About the Mānoa Faculty Lecture Series
The Mānoa Faculty Lecture Series serves to connect the ideas, knowledge, and works of University of Hawaiʻi at Mānoa faculty with fellow colleagues, staff and students on campus and the greater community. Through the collaborative efforts between the Office of the Vice Chancellor for Research and the Hamilton Library, the Lecture Series provides a venue for faculty to showcase their area of specialty.

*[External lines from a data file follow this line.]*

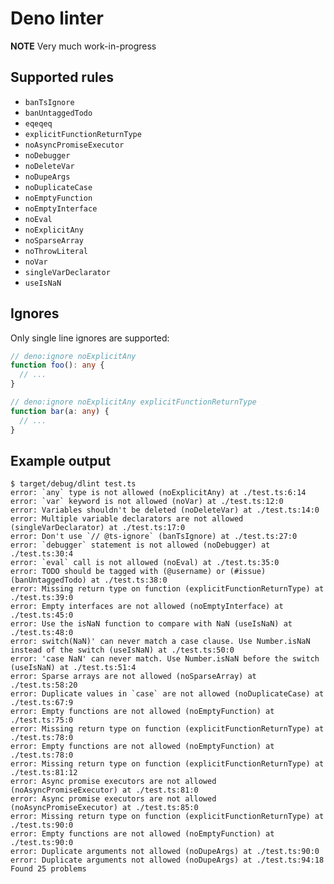 # Deno linter

**NOTE**
Very much work-in-progress

## Supported rules

- `banTsIgnore`
- `banUntaggedTodo`
- `eqeqeq`
- `explicitFunctionReturnType`
- `noAsyncPromiseExecutor`
- `noDebugger`
- `noDeleteVar`
- `noDupeArgs`
- `noDuplicateCase`
- `noEmptyFunction`
- `noEmptyInterface`
- `noEval`
- `noExplicitAny`
- `noSparseArray`
- `noThrowLiteral`
- `noVar`
- `singleVarDeclarator`
- `useIsNaN`

## Ignores

Only single line ignores are supported:

```ts
// deno:ignore noExplicitAny
function foo(): any {
  // ...
}

// deno:ignore noExplicitAny explicitFunctionReturnType
function bar(a: any) {
  // ...
}
```

## Example output

```shell
$ target/debug/dlint test.ts
error: `any` type is not allowed (noExplicitAny) at ./test.ts:6:14
error: `var` keyword is not allowed (noVar) at ./test.ts:12:0
error: Variables shouldn't be deleted (noDeleteVar) at ./test.ts:14:0
error: Multiple variable declarators are not allowed (singleVarDeclarator) at ./test.ts:17:0
error: Don't use `// @ts-ignore` (banTsIgnore) at ./test.ts:27:0
error: `debugger` statement is not allowed (noDebugger) at ./test.ts:30:4
error: `eval` call is not allowed (noEval) at ./test.ts:35:0
error: TODO should be tagged with (@username) or (#issue) (banUntaggedTodo) at ./test.ts:38:0
error: Missing return type on function (explicitFunctionReturnType) at ./test.ts:39:0
error: Empty interfaces are not allowed (noEmptyInterface) at ./test.ts:45:0
error: Use the isNaN function to compare with NaN (useIsNaN) at ./test.ts:48:0
error: switch(NaN)' can never match a case clause. Use Number.isNaN instead of the switch (useIsNaN) at ./test.ts:50:0
error: 'case NaN' can never match. Use Number.isNaN before the switch (useIsNaN) at ./test.ts:51:4
error: Sparse arrays are not allowed (noSparseArray) at ./test.ts:58:20
error: Duplicate values in `case` are not allowed (noDuplicateCase) at ./test.ts:67:9
error: Empty functions are not allowed (noEmptyFunction) at ./test.ts:75:0
error: Missing return type on function (explicitFunctionReturnType) at ./test.ts:78:0
error: Empty functions are not allowed (noEmptyFunction) at ./test.ts:78:0
error: Missing return type on function (explicitFunctionReturnType) at ./test.ts:81:12
error: Async promise executors are not allowed (noAsyncPromiseExecutor) at ./test.ts:81:0
error: Async promise executors are not allowed (noAsyncPromiseExecutor) at ./test.ts:85:0
error: Missing return type on function (explicitFunctionReturnType) at ./test.ts:90:0
error: Empty functions are not allowed (noEmptyFunction) at ./test.ts:90:0
error: Duplicate arguments not allowed (noDupeArgs) at ./test.ts:90:0
error: Duplicate arguments not allowed (noDupeArgs) at ./test.ts:94:18
Found 25 problems
```
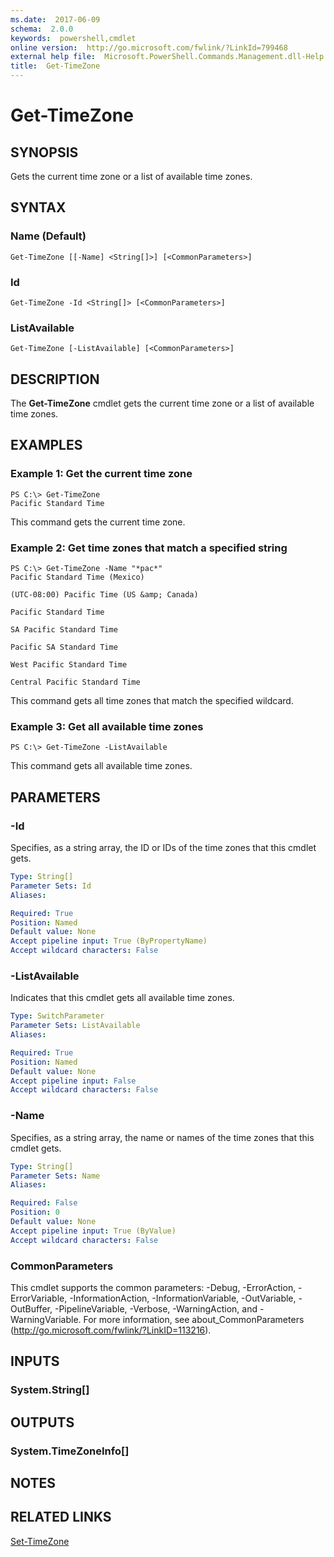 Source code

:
 ```yaml
---
ms.date:  2017-06-09
schema:  2.0.0
keywords:  powershell,cmdlet
online version:  http://go.microsoft.com/fwlink/?LinkId=799468
external help file:  Microsoft.PowerShell.Commands.Management.dll-Help.xml
title:  Get-TimeZone
---
```


# Get-TimeZone

## SYNOPSIS
Gets the current time zone or a list of available time zones.

## SYNTAX

### Name (Default)
```
Get-TimeZone [[-Name] <String[]>] [<CommonParameters>]
```

### Id
```
Get-TimeZone -Id <String[]> [<CommonParameters>]
```

### ListAvailable
```
Get-TimeZone [-ListAvailable] [<CommonParameters>]
```

## DESCRIPTION
The **Get-TimeZone** cmdlet gets the current time zone or a list of available time zones.

## EXAMPLES

### Example 1: Get the current time zone
```
PS C:\> Get-TimeZone
Pacific Standard Time
```

This command gets the current time zone.

### Example 2: Get time zones that match a specified string
```
PS C:\> Get-TimeZone -Name "*pac*"
Pacific Standard Time (Mexico) 

(UTC-08:00) Pacific Time (US &amp; Canada) 

Pacific Standard Time

SA Pacific Standard Time

Pacific SA Standard Time

West Pacific Standard Time

Central Pacific Standard Time
```

This command gets all time zones that match the specified wildcard.

### Example 3: Get all available time zones
```
PS C:\> Get-TimeZone -ListAvailable
```

This command gets all available time zones.

## PARAMETERS

### -Id
Specifies, as a string array, the ID or IDs of the time zones that this cmdlet gets.

```yaml
Type: String[]
Parameter Sets: Id
Aliases: 

Required: True
Position: Named
Default value: None
Accept pipeline input: True (ByPropertyName)
Accept wildcard characters: False
```

### -ListAvailable
Indicates that this cmdlet gets all available time zones.

```yaml
Type: SwitchParameter
Parameter Sets: ListAvailable
Aliases: 

Required: True
Position: Named
Default value: None
Accept pipeline input: False
Accept wildcard characters: False
```

### -Name
Specifies, as a string array, the name or names of the time zones that this cmdlet gets.

```yaml
Type: String[]
Parameter Sets: Name
Aliases: 

Required: False
Position: 0
Default value: None
Accept pipeline input: True (ByValue)
Accept wildcard characters: False
```

### CommonParameters
This cmdlet supports the common parameters: -Debug, -ErrorAction, -ErrorVariable, -InformationAction, -InformationVariable, -OutVariable, -OutBuffer, -PipelineVariable, -Verbose, -WarningAction, and -WarningVariable. For more information, see about_CommonParameters (http://go.microsoft.com/fwlink/?LinkID=113216).

## INPUTS

### System.String[]

## OUTPUTS

### System.TimeZoneInfo[]

## NOTES

## RELATED LINKS

[Set-TimeZone](Set-TimeZone.md)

The Lecture Series was established in the Fall of 2006. All presentations are free and open to the public.
The Fall 2014 lectures feature:
- Professor Williamson Chang, Professor of Law, William S. Richardson School of Law
- Dr. Ruth Gates, Researcher, Hawai'i Institute of Marine Biology
- Dr. Roderick Labrador, Assistant Professor, Department of Ethnic Studies
Join us for Fall 2014’s first lecture:
Hawai'i’s “Ceded Lands”: The Ongoing Quest for Justice in Hawai'i
Wednesday, October 1, 2014
11:30 am – 12:30 pm
Hamilton Library, Room 301
Speaker: Professor Williamson B.C. Chang
Description: While Hawaiians may disagree about many issues, they do agree and unite around their responsibility and kuleana for the aina. The loss of the “ceded lands” as a result of United States intervention is a source of continued discontent. Similarly, the loss of Alii lands by the leasehold conversion act, held constitutional by the United States Supreme Court in 1984, remains a major grievance.
Professor Chang will speak about the nature of Hawaiian claims to both the “ceded lands” and Alii lands.
About Professor Chang: Professor Chang is the longest serving member of the William S. Richardson School of Law faculty. He was a Special Deputy Attorney General representing Chief Justice William S. Richardson in a number of major property rights cases in Hawai'i. He was also a senior legislative counsel to the Senate Select Committee on Indian Affairs in Washington and litigation director of the Native Hawaiian Advisory Council, a non-profit devoted to assisting Hawaiians and farmers with their water rights claims. He is well known for his work in water rights and was secretary to the commission that drafted the State Water Code. He has taught many courses, including Water Rights, Business Associations, Conflicts of Law, Native Hawaiian Rights and has started a new course on the creation of a Hawaiian Nation: “To Grow a Nation.”